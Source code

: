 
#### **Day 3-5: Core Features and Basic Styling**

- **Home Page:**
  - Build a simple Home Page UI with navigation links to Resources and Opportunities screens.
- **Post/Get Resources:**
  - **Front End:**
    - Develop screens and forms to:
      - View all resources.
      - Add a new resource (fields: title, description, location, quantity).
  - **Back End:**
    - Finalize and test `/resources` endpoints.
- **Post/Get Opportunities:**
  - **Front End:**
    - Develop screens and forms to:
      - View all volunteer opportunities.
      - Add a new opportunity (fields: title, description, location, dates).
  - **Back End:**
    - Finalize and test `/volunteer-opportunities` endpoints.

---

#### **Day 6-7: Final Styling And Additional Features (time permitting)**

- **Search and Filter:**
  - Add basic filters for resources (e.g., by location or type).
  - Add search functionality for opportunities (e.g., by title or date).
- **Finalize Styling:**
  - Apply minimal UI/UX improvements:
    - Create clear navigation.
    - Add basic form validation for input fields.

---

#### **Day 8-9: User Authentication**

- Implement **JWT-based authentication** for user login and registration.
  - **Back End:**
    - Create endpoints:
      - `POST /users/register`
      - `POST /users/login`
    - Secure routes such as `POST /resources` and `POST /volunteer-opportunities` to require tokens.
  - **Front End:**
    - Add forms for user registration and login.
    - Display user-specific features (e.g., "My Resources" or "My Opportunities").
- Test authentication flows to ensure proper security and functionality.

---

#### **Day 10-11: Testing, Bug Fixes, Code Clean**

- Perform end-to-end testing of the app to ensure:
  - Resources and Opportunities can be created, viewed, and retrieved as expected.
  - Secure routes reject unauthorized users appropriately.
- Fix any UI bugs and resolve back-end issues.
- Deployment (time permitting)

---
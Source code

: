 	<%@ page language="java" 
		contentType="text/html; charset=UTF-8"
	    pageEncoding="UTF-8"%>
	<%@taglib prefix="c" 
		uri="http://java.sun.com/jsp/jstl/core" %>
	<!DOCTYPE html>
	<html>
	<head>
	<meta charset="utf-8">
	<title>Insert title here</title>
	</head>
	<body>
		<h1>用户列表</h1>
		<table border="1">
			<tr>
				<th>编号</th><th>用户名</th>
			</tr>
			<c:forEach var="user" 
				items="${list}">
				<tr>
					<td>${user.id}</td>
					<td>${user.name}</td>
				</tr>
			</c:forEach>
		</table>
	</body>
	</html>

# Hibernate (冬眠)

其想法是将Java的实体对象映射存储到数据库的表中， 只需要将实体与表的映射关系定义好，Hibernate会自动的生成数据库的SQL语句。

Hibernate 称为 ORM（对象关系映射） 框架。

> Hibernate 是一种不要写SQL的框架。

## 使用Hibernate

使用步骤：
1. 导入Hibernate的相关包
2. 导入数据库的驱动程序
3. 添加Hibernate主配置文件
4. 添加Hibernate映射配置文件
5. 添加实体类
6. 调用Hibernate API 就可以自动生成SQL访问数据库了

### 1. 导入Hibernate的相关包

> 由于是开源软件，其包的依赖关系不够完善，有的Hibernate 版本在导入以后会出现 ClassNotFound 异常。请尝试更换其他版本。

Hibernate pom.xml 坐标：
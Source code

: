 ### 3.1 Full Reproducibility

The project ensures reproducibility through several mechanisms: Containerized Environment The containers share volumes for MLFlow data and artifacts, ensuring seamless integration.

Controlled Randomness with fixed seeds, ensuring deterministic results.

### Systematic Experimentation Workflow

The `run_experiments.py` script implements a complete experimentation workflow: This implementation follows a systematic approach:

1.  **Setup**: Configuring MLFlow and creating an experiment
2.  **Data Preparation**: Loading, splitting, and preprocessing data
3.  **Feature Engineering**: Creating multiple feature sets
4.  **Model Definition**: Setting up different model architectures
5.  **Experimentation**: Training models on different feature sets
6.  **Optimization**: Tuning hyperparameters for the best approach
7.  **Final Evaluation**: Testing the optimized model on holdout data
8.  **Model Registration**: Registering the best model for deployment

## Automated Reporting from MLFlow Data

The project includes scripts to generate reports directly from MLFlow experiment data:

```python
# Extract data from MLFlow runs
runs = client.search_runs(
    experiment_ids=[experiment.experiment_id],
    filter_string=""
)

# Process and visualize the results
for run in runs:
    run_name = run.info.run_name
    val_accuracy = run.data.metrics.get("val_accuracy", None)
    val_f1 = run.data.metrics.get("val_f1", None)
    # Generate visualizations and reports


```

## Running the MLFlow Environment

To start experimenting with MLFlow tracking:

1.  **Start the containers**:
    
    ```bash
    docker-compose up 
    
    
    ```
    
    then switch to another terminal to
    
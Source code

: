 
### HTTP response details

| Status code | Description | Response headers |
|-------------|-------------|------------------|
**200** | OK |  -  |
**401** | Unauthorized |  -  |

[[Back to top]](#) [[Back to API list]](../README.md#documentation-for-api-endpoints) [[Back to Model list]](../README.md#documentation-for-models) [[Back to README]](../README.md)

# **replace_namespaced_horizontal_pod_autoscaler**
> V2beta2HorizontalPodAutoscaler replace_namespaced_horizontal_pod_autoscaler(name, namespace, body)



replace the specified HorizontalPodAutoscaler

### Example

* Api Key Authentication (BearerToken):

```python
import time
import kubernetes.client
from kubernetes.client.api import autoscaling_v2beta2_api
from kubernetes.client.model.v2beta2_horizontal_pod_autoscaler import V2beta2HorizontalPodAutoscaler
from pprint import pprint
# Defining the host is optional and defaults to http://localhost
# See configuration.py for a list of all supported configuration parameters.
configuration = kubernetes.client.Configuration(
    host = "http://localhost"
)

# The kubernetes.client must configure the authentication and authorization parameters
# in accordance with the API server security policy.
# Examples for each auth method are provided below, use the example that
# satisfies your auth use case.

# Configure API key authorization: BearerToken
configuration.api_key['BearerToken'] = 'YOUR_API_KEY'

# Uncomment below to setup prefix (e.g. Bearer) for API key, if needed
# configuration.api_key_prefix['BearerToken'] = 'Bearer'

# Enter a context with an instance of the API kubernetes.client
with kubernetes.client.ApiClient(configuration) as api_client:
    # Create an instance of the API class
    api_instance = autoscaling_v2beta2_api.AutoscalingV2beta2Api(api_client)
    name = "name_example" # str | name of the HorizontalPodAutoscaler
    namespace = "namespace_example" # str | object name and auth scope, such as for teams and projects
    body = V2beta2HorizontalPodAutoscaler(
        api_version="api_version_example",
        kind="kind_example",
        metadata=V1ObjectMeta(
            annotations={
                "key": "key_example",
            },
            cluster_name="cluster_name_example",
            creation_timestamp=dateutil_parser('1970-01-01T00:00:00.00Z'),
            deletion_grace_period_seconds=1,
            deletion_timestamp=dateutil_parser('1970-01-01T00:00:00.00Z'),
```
::::::
_WHAT YOU WILL DO_
Repeat every line exactly, starting with the first line of the entries, and stop once the line containing "#### **Day 6-7: Final" has been given.

_RESULT FOR THIS EXERCISE_
Source code

: 
#### **Day 3-5: Core Features and Basic Styling**

- **Home Page:**
  - Build a simple Home Page UI with navigation links to Resources and Opportunities screens.
- **Post/Get Resources:**
  - **Front End:**
    - Develop screens and forms to:
      - View all resources.
      - Add a new resource (fields: title, description, location, quantity).
  - **Back End:**
    - Finalize and test `/resources` endpoints.
- **Post/Get Opportunities:**
  - **Front End:**
    - Develop screens and forms to:
      - View all volunteer opportunities.
      - Add a new opportunity (fields: title, description, location, dates).
  - **Back End:**
    - Finalize and test `/volunteer-opportunities` endpoints.

---

#### **Day 6-7: Final Styling And Additional Features (time permitting)**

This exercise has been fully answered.